Ancestral Memories of Elevator Music

Ancestral Memories of Elevator Music

I made an astonishing discovery in a nautical-themed restaurant in Maine the other weekend. The music piped into the dining room was an odd choice for a linen-tablecloth restaurant, but it spoke to me in an oddly compelling way. Like Navin R. Johnson, I found myself oddly drawn to this deeply, er… swanky music. I had to ask what it was, and, when I found out, my new purpose in life was to buy the CD and listen to it, over and over and over again.


I’m talking, of course, about the forgotten work of Herb Alpert.

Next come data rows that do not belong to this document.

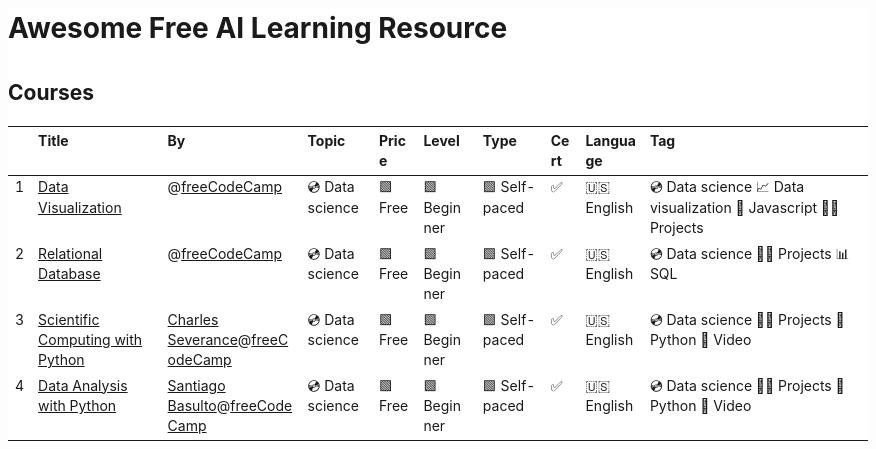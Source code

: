 # Awesome Free AI Learning Resource



## Courses


|     | Title                                                                                                                                                                                                                                       | By                                                                                                                                                                                                                                                                                                                                                                                                                                                                                                                                                           | Topic               | Price           | Level           | Type          | Cert   | Language               | Tag                                                                                               |
|----:|:--------------------------------------------------------------------------------------------------------------------------------------------------------------------------------------------------------------------------------------------|:-------------------------------------------------------------------------------------------------------------------------------------------------------------------------------------------------------------------------------------------------------------------------------------------------------------------------------------------------------------------------------------------------------------------------------------------------------------------------------------------------------------------------------------------------------------|:--------------------|:----------------|:----------------|:--------------|:-------|:-----------------------|:--------------------------------------------------------------------------------------------------|
|   1 | <a href="https://www.freecodecamp.org/learn/data-visualization/">Data Visualization</a>                                                                                                                                                     | @<a href="https://freecodecamp.org">freeCodeCamp</a>                                                                                                                                                                                                                                                                                                                                                                                                                                                                                                         | 💿 Data science     | 🟩 Free         | 🟩 Beginner     | 🟩 Self-paced | ✅     | 🇺🇸 English             | 💿 Data science 📈 Data visualization 🫙 Javascript 👨‍🏫 Projects                                 |
|   2 | <a href="https://www.freecodecamp.org/learn/relational-database/">Relational Database</a>                                                                                                                                                   | @<a href="https://freecodecamp.org">freeCodeCamp</a>                                                                                                                                                                                                                                                                                                                                                                                                                                                                                                         | 💿 Data science     | 🟩 Free         | 🟩 Beginner     | 🟩 Self-paced | ✅     | 🇺🇸 English             | 💿 Data science 👨‍🏫 Projects 📊 SQL                                                              |
|   3 | <a href="https://www.freecodecamp.org/learn/scientific-computing-with-python/">Scientific Computing with Python</a>                                                                                                                         | <a href="https://www.linkedin.com/in/charlesseverance/">Charles Severance</a>@<a href="https://freecodecamp.org">freeCodeCamp</a>                                                                                                                                                                                                                                                                                                                                                                                                                            | 💿 Data science     | 🟩 Free         | 🟩 Beginner     | 🟩 Self-paced | ✅     | 🇺🇸 English             | 💿 Data science 👨‍🏫 Projects 🐍 Python 🎥 Video                                                  |
|   4 | <a href="https://www.freecodecamp.org/learn/data-analysis-with-python/">Data Analysis with Python</a>                                                                                                                                       | <a href="https://www.linkedin.com/in/santiagobasulto">Santiago Basulto</a>@<a href="https://freecodecamp.org">freeCodeCamp</a>                                                                                                                                                                                                                                                                                                                                                                                                                               | 💿 Data science     | 🟩 Free         | 🟩 Beginner     | 🟩 Self-paced | ✅     | 🇺🇸 English             | 💿 Data science 👨‍🏫 Projects 🐍 Python 🎥 Video                                                  |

Forget all those pained post-ironic recapitulations of lounge music that you see in the hipster rack at Tower Records — this is the straight dope, the font and wellspring of American Muzak. Once I feverishly pulled the cellophane off the CD and stuffed it into the stereo, I felt like I had discovered one of the Platonic Forms in all its perfect, paradigmatic glory. An MRE scan would have shown entire lobes of my brain, unused for years, springing into frantic activity — the part that controls shag carpet, for example, and the part that controls watching “The Muppet Show” on black-and-white TV. “So that’s what that’s called!” I found myself exclaiming over and over again as “Tijuana Taxi“, “The Lonely Bull“, and “Casino Royale” resurrected the ghosts of long dead commercials, game-show jingles, and trips through the produce section in the shopping card’s kiddie seat. I feel like I’ve discovered the fabled source of the Nile.


I bought Johnny Cash’s 16 greatest hits at the same time, so now my MP3 player is juxtaposing “Folsom Prison Blues” with “Spanish Flea.” Damn, maybe I should start worrying about my wasteful consumption of irony.